▶ **Source material**:
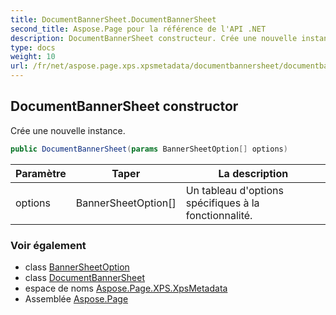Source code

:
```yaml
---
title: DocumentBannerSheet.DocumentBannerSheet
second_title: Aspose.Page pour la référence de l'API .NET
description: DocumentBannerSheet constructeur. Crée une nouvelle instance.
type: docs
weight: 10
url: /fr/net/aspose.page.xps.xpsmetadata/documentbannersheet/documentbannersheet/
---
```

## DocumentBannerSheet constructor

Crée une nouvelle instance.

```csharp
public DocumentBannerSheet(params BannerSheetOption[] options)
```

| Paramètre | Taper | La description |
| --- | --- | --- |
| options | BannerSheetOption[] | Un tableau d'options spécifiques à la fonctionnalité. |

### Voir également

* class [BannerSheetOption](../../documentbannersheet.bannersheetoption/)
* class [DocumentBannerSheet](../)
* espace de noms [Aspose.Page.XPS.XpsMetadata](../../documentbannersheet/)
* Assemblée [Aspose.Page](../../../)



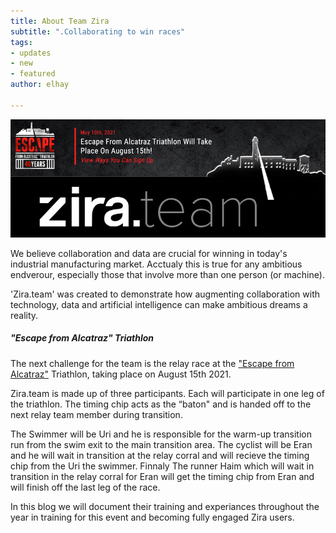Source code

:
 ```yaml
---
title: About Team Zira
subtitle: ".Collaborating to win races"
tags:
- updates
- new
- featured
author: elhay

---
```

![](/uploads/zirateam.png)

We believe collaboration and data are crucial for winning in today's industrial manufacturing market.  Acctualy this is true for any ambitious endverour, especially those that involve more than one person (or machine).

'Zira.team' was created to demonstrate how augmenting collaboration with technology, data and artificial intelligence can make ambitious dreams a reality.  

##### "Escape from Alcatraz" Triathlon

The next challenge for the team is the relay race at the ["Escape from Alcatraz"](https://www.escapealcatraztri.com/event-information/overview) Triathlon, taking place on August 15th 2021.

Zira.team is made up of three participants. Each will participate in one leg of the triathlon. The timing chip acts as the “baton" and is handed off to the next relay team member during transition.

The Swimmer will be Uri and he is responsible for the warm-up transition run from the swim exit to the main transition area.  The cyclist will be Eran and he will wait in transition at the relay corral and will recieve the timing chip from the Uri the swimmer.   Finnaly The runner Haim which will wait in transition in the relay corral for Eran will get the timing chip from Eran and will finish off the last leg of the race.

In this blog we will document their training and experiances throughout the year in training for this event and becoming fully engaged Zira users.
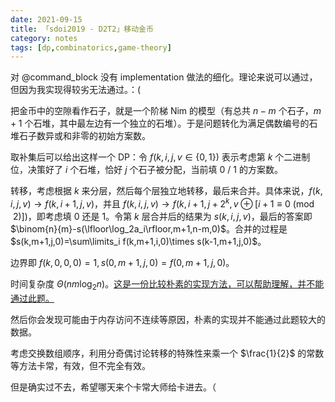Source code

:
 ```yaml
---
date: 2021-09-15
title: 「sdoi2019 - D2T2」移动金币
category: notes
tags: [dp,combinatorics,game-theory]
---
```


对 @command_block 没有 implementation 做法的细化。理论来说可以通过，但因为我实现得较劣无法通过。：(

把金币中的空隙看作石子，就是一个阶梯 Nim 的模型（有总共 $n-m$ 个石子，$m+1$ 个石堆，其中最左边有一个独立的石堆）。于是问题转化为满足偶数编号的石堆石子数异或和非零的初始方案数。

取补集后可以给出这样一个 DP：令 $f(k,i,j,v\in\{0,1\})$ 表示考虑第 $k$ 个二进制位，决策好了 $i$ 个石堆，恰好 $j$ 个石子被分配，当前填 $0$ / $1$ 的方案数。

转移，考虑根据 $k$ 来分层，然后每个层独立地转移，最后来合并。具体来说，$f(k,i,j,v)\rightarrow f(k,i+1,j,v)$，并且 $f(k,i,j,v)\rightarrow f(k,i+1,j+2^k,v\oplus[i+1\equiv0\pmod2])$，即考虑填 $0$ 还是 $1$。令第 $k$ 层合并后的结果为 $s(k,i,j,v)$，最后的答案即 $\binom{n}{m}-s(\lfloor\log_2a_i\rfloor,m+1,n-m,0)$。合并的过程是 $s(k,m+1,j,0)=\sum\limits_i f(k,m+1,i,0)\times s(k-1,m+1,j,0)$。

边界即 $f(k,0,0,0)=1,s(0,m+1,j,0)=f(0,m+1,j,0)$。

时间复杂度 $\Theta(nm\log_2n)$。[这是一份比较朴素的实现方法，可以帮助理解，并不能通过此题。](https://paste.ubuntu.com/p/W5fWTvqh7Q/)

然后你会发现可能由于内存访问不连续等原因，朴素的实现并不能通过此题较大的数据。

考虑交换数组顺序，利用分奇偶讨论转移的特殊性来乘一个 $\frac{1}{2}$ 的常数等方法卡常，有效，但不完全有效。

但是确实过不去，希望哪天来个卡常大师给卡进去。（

▶ **Work instruction**:
Look above for the line that holds "然后你会发现可能由于内存访问不连续等原因，朴素的实现并不能通过此题较大的数据。", then copy it and each line after it exactly, through the last line of the data.

▶ **The completed task**:
然后你会发现可能由于内存访问不连续等原因，朴素的实现并不能通过此题较大的数据。

考虑交换数组顺序，利用分奇偶讨论转移的特殊性来乘一个 $\frac{1}{2}$ 的常数等方法卡常，有效，但不完全有效。

但是确实过不去，希望哪天来个卡常大师给卡进去。（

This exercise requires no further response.